↓↓↓

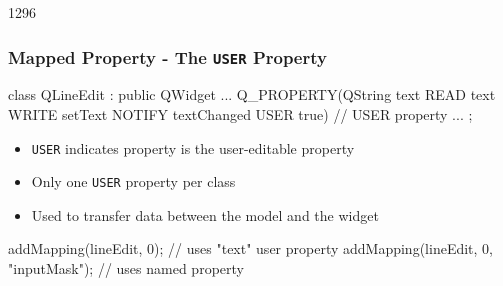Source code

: \begin{slide}[fragile]{1296}\frametitle{Mapped Property - The \texttt{USER} Property}
    \begin{cpp}
class QLineEdit : public QWidget 
{
  ...
  Q_PROPERTY(QString text 
             READ text WRITE setText NOTIFY textChanged 
             USER true) // USER property
  ...
};      
    \end{cpp}
    \begin{itemize}
    \item \texttt{USER} indicates property is the user-editable property
    \item Only one \texttt{USER} property per class
    \item Used to transfer data between the model and the widget
    \end{itemize}
    \begin{cpp}
addMapping(lineEdit, 0); // uses "text" user property
addMapping(lineEdit, 0, "inputMask"); // uses named property      
    \end{cpp}
\end{slide}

↑↑↑

What you need to do ->
Repeat the entries above exactly and skip the images.

Task response ->
Source code

: \begin{slide}[fragile]{1296}\frametitle{Mapped Property - The \texttt{USER} Property}
    \begin{cpp}
class QLineEdit : public QWidget 
{
  ...
  Q_PROPERTY(QString text 
             READ text WRITE setText NOTIFY textChanged 
             USER true) // USER property
  ...
};      
    \end{cpp}
    \begin{itemize}
    \item \texttt{USER} indicates property is the user-editable property
    \item Only one \texttt{USER} property per class
    \item Used to transfer data between the model and the widget
    \end{itemize}
    \begin{cpp}
addMapping(lineEdit, 0); // uses "text" user property
addMapping(lineEdit, 0, "inputMask"); // uses named property      
    \end{cpp}
\end{slide}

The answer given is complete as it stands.